GOAL OF THE EXERCISE: Copy exactly the last part of the entries, starting from the line with "1. Panaskan air, masukkan" and including the final line.
══ GIVEN DATA ══
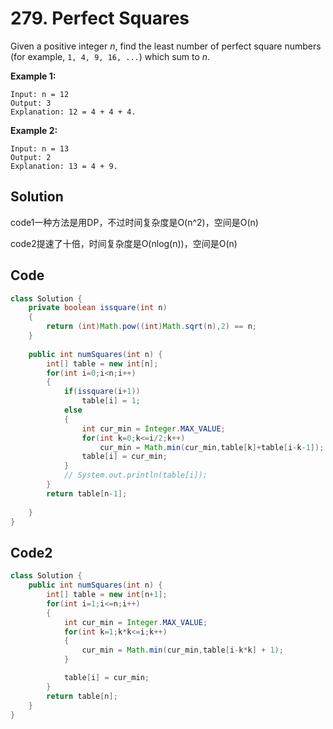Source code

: # 279. Perfect Squares

Given a positive integer *n*, find the least number of perfect square numbers (for example, `1, 4, 9, 16, ...`) which sum to *n*.

**Example 1:**

```
Input: n = 12
Output: 3 
Explanation: 12 = 4 + 4 + 4.
```

**Example 2:**

```
Input: n = 13
Output: 2
Explanation: 13 = 4 + 9.
```



## Solution

code1一种方法是用DP，不过时间复杂度是O(n^2)，空间是O(n)

code2提速了十倍，时间复杂度是O(nlog(n))，空间是O(n)



## Code

```java
class Solution {
    private boolean issquare(int n)
    {
        return (int)Math.pow((int)Math.sqrt(n),2) == n;
    }
        
    public int numSquares(int n) {
        int[] table = new int[n];
        for(int i=0;i<n;i++)
        {
            if(issquare(i+1))
                table[i] = 1;
            else
            {
                int cur_min = Integer.MAX_VALUE;
                for(int k=0;k<=i/2;k++)
                    cur_min = Math.min(cur_min,table[k]+table[i-k-1]);
                table[i] = cur_min;
            }
            // System.out.println(table[i]);
        }
        return table[n-1];
        
    }
}
```



## Code2

```java
class Solution {
    public int numSquares(int n) {
        int[] table = new int[n+1];
        for(int i=1;i<=n;i++)
        {
            int cur_min = Integer.MAX_VALUE;
            for(int k=1;k*k<=i;k++)
            {
                cur_min = Math.min(cur_min,table[i-k*k] + 1);
            }

            table[i] = cur_min;
        }
        return table[n];
    }
}
```

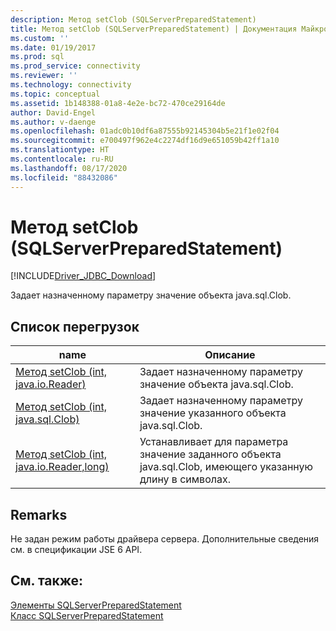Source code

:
 ```yaml
---
description: Метод setClob (SQLServerPreparedStatement)
title: Метод setClob (SQLServerPreparedStatement) | Документация Майкрософт
ms.custom: ''
ms.date: 01/19/2017
ms.prod: sql
ms.prod_service: connectivity
ms.reviewer: ''
ms.technology: connectivity
ms.topic: conceptual
ms.assetid: 1b148388-01a8-4e2e-bc72-470ce29164de
author: David-Engel
ms.author: v-daenge
ms.openlocfilehash: 01adc0b10df6a87555b92145304b5e21f1e02f04
ms.sourcegitcommit: e700497f962e4c2274df16d9e651059b42ff1a10
ms.translationtype: HT
ms.contentlocale: ru-RU
ms.lasthandoff: 08/17/2020
ms.locfileid: "88432086"
---
```

# <a name="setclob-method-sqlserverpreparedstatement"></a>Метод setClob (SQLServerPreparedStatement)
[!INCLUDE[Driver_JDBC_Download](../../../includes/driver_jdbc_download.md)]

  Задает назначенному параметру значение объекта java.sql.Clob.  
  
## <a name="overload-list"></a>Список перегрузок  
  
|name|Описание|  
|----------|-----------------|  
|[Метод setClob (int, java.io.Reader)](../../../connect/jdbc/reference/setclob-method-int-java-io-reader.md)|Задает назначенному параметру значение объекта java.sql.Clob.|  
|[Метод setClob (int, java.sql.Clob)](../../../connect/jdbc/reference/setclob-method-int-java-sql-clob.md)|Задает назначенному параметру значение указанного объекта java.sql.Clob.|  
|[Метод setClob (int, java.io.Reader,long)](../../../connect/jdbc/reference/setclob-method-int-java-io-reader-long.md)|Устанавливает для параметра значение заданного объекта java.sql.Clob, имеющего указанную длину в символах.|  
  
## <a name="remarks"></a>Remarks  
 Не задан режим работы драйвера сервера. Дополнительные сведения см. в спецификации JSE 6 API.  
  
## <a name="see-also"></a>См. также:  
 [Элементы SQLServerPreparedStatement](../../../connect/jdbc/reference/sqlserverpreparedstatement-members.md)   
 [Класс SQLServerPreparedStatement](../../../connect/jdbc/reference/sqlserverpreparedstatement-class.md)  
  
  

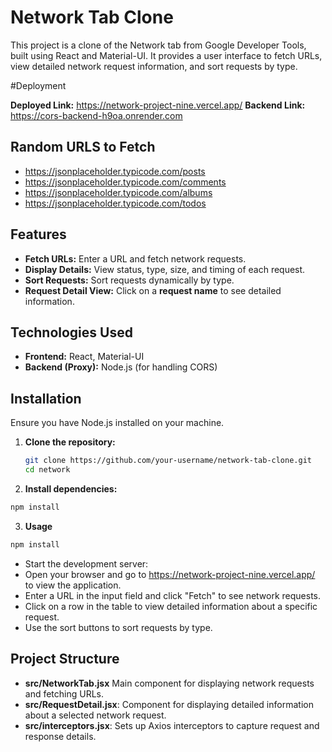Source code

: # Network Tab Clone

This project is a clone of the Network tab from Google Developer Tools, built using React and Material-UI. It provides a user interface to fetch URLs, view detailed network request information, and sort requests by type.


#Deployment

 **Deployed Link:** https://network-project-nine.vercel.app/
 **Backend Link:**  https://cors-backend-h9oa.onrender.com


 ## Random URLS to Fetch

 - https://jsonplaceholder.typicode.com/posts
 - https://jsonplaceholder.typicode.com/comments
 - https://jsonplaceholder.typicode.com/albums
 - https://jsonplaceholder.typicode.com/todos

## Features

- **Fetch URLs:** Enter a URL and fetch network requests.
- **Display Details:** View status, type, size, and timing of each request.
- **Sort Requests:** Sort requests dynamically by type.
- **Request Detail View:** Click on a **request name** to see detailed information.

## Technologies Used

- **Frontend:** React, Material-UI
- **Backend (Proxy):** Node.js (for handling CORS)

## Installation

Ensure you have Node.js installed on your machine.

1. **Clone the repository:**

   ```bash
   git clone https://github.com/your-username/network-tab-clone.git
   cd network
   ```
2. **Install dependencies:**

  ```bash
  npm install
   ```
3. **Usage**

  ```bash
  npm install
   ```
- Start the development server:
- Open your browser and go to https://network-project-nine.vercel.app/ to view the application.
- Enter a URL in the input field and click "Fetch" to see network requests.
- Click on a row in the table to view detailed information about a specific request.
- Use the sort buttons to sort requests by type.

## Project Structure

- **src/NetworkTab.jsx**  Main component for displaying network requests and fetching URLs.
- **src/RequestDetail.jsx**: Component for displaying detailed information about a selected network request.
- **src/interceptors.jsx**: Sets up Axios interceptors to capture request and response details.
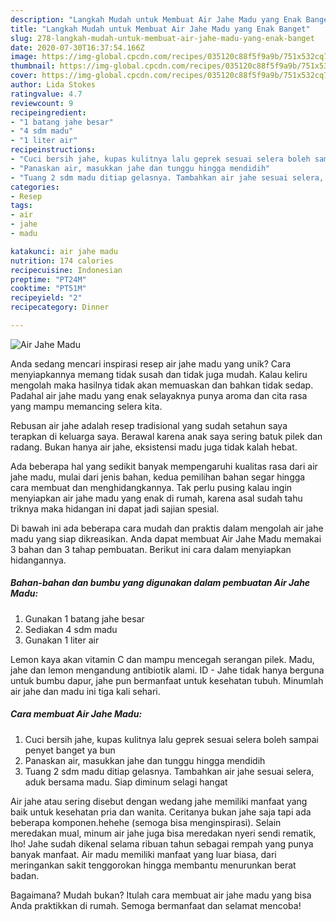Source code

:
 ```yaml
---
description: "Langkah Mudah untuk Membuat Air Jahe Madu yang Enak Banget"
title: "Langkah Mudah untuk Membuat Air Jahe Madu yang Enak Banget"
slug: 278-langkah-mudah-untuk-membuat-air-jahe-madu-yang-enak-banget
date: 2020-07-30T16:37:54.166Z
image: https://img-global.cpcdn.com/recipes/035120c88f5f9a9b/751x532cq70/air-jahe-madu-foto-resep-utama.jpg
thumbnail: https://img-global.cpcdn.com/recipes/035120c88f5f9a9b/751x532cq70/air-jahe-madu-foto-resep-utama.jpg
cover: https://img-global.cpcdn.com/recipes/035120c88f5f9a9b/751x532cq70/air-jahe-madu-foto-resep-utama.jpg
author: Lida Stokes
ratingvalue: 4.7
reviewcount: 9
recipeingredient:
- "1 batang jahe besar"
- "4 sdm madu"
- "1 liter air"
recipeinstructions:
- "Cuci bersih jahe, kupas kulitnya lalu geprek sesuai selera boleh sampai penyet banget ya bun"
- "Panaskan air, masukkan jahe dan tunggu hingga mendidih"
- "Tuang 2 sdm madu ditiap gelasnya. Tambahkan air jahe sesuai selera, aduk bersama madu. Siap diminum selagi hangat"
categories:
- Resep
tags:
- air
- jahe
- madu

katakunci: air jahe madu 
nutrition: 174 calories
recipecuisine: Indonesian
preptime: "PT24M"
cooktime: "PT51M"
recipeyield: "2"
recipecategory: Dinner

---
```



![Air Jahe Madu](https://img-global.cpcdn.com/recipes/035120c88f5f9a9b/751x532cq70/air-jahe-madu-foto-resep-utama.jpg)

Anda sedang mencari inspirasi resep air jahe madu yang unik? Cara menyiapkannya memang tidak susah dan tidak juga mudah. Kalau keliru mengolah maka hasilnya tidak akan memuaskan dan bahkan tidak sedap. Padahal air jahe madu yang enak selayaknya punya aroma dan cita rasa yang mampu memancing selera kita.

Rebusan air jahe adalah resep tradisional yang sudah setahun saya terapkan di keluarga saya. Berawal karena anak saya sering batuk pilek dan radang. Bukan hanya air jahe, eksistensi madu juga tidak kalah hebat.

Ada beberapa hal yang sedikit banyak mempengaruhi kualitas rasa dari air jahe madu, mulai dari jenis bahan, kedua pemilihan bahan segar hingga cara membuat dan menghidangkannya. Tak perlu pusing kalau ingin menyiapkan air jahe madu yang enak di rumah, karena asal sudah tahu triknya maka hidangan ini dapat jadi sajian spesial.


Di bawah ini ada beberapa cara mudah dan praktis dalam mengolah air jahe madu yang siap dikreasikan. Anda dapat membuat Air Jahe Madu memakai 3 bahan dan 3 tahap pembuatan. Berikut ini cara dalam menyiapkan hidangannya.

<!--inarticleads1-->

##### Bahan-bahan dan bumbu yang digunakan dalam pembuatan Air Jahe Madu:

1. Gunakan 1 batang jahe besar
1. Sediakan 4 sdm madu
1. Gunakan 1 liter air


Lemon kaya akan vitamin C dan mampu mencegah serangan pilek. Madu, jahe dan lemon mengandung antibiotik alami. ID - Jahe tidak hanya berguna untuk bumbu dapur, jahe pun bermanfaat untuk kesehatan tubuh. Minumlah air jahe dan madu ini tiga kali sehari. 

<!--inarticleads2-->

##### Cara membuat Air Jahe Madu:

1. Cuci bersih jahe, kupas kulitnya lalu geprek sesuai selera boleh sampai penyet banget ya bun
1. Panaskan air, masukkan jahe dan tunggu hingga mendidih
1. Tuang 2 sdm madu ditiap gelasnya. Tambahkan air jahe sesuai selera, aduk bersama madu. Siap diminum selagi hangat


Air jahe atau sering disebut dengan wedang jahe memiliki manfaat yang baik untuk kesehatan pria dan wanita. Ceritanya bukan jahe saja tapi ada beberapa komponen.hehehe (semoga bisa menginspirasi). Selain meredakan mual, minum air jahe juga bisa meredakan nyeri sendi rematik, lho! Jahe sudah dikenal selama ribuan tahun sebagai rempah yang punya banyak manfaat. Air madu memiliki manfaat yang luar biasa, dari meringankan sakit tenggorokan hingga membantu menurunkan berat badan. 

Bagaimana? Mudah bukan? Itulah cara membuat air jahe madu yang bisa Anda praktikkan di rumah. Semoga bermanfaat dan selamat mencoba!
═══
ANSWER SECTION:
1. Panaskan air, masukkan jahe dan tunggu hingga mendidih
1. Tuang 2 sdm madu ditiap gelasnya. Tambahkan air jahe sesuai selera, aduk bersama madu. Siap diminum selagi hangat


Air jahe atau sering disebut dengan wedang jahe memiliki manfaat yang baik untuk kesehatan pria dan wanita. Ceritanya bukan jahe saja tapi ada beberapa komponen.hehehe (semoga bisa menginspirasi). Selain meredakan mual, minum air jahe juga bisa meredakan nyeri sendi rematik, lho! Jahe sudah dikenal selama ribuan tahun sebagai rempah yang punya banyak manfaat. Air madu memiliki manfaat yang luar biasa, dari meringankan sakit tenggorokan hingga membantu menurunkan berat badan. 

Bagaimana? Mudah bukan? Itulah cara membuat air jahe madu yang bisa Anda praktikkan di rumah. Semoga bermanfaat dan selamat mencoba!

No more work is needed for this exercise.